COMMENT: Alcohol Bill will protect children

Dublin People 15 Oct 2017
Comment: Eunan McKinney

FOR over 650 days, the Public Health (Alcohol) Bill – a progressive piece of legislation designed to significantly and positively alter Ireland’s harmful relationship with alcohol – has languished in the Oireachtas, hindered by the powerful alcohol industry’s lobbyists.

 The Bill contains a range of modest measures on price, labelling, advertising and separation of alcohol products, designed to work together to reduce alcohol consumption in Ireland, so lessening alcohol related harm. Given time, it will protect children, families and communities from alcohol related harms and create an environment that supports a low-risk approach to individual consumption.

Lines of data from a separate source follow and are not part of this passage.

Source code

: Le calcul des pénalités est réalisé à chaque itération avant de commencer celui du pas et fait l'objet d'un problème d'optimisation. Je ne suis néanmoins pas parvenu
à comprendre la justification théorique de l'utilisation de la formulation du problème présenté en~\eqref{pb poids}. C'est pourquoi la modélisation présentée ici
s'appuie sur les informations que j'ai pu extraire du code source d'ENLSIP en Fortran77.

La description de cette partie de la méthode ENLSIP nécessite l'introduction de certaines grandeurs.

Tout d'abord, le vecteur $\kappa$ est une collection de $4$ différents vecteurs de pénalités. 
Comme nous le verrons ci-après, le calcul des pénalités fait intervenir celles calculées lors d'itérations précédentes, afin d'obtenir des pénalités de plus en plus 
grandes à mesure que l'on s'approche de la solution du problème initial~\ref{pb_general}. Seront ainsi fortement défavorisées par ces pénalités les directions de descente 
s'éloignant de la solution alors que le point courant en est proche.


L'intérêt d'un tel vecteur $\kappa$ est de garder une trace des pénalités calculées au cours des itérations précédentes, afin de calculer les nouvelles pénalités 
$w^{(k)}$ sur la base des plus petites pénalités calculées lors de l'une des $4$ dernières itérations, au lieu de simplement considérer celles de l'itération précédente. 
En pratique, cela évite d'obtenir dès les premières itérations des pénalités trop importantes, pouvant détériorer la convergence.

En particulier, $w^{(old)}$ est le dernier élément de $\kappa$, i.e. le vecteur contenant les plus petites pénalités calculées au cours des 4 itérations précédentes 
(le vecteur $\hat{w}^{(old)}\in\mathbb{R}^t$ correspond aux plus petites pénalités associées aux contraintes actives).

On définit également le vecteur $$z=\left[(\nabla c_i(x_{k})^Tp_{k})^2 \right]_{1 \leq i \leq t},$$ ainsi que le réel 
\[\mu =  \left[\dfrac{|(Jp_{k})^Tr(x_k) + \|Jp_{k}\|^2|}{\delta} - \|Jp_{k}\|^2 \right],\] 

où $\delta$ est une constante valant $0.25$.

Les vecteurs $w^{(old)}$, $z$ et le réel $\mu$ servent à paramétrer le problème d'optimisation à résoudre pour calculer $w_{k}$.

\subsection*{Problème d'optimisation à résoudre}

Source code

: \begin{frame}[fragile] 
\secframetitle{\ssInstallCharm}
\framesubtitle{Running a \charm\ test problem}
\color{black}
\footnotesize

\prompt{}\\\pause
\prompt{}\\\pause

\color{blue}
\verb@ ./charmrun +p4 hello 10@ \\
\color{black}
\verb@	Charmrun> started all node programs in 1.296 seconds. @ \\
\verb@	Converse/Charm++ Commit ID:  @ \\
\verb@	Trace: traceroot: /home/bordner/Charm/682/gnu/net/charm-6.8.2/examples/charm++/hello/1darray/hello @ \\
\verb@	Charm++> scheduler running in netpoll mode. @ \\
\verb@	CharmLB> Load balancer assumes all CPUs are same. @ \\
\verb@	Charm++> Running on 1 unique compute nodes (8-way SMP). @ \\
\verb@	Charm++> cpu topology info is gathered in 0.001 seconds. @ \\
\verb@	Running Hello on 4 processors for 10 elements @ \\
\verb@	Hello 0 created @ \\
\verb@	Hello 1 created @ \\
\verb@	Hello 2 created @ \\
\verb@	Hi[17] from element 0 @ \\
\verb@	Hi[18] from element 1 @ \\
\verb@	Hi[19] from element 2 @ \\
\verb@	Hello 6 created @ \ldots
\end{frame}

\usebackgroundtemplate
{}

 Central to this cultural shift will be to ‘de-normalise’ the ubiquitous presence of alcohol. This is why the content of advertising is to be modified; why the intrusive visibility of alcohol in-store is to be restricted; and why the free distribution of alcohol is to be curtailed.

Regrettably, the Bill makes no regulation on alcohol sponsorship of sport – a battle lost as far back as 2013!

 Alcohol consumption in Ireland has grown threefold in two generations. In 2016, our consumption of alcohol rose by a further 4.8 per cent to 11.46 litres of pure alcohol per capita.

The target of the Public Health (Alcohol) Bill, when first announced, was to reduce our overall consumption to 9.1 litres; that is a 3.5 per cent reduction per annum for seven years (2020), which is hardly the ‘sledgehammer’ of a nanny state.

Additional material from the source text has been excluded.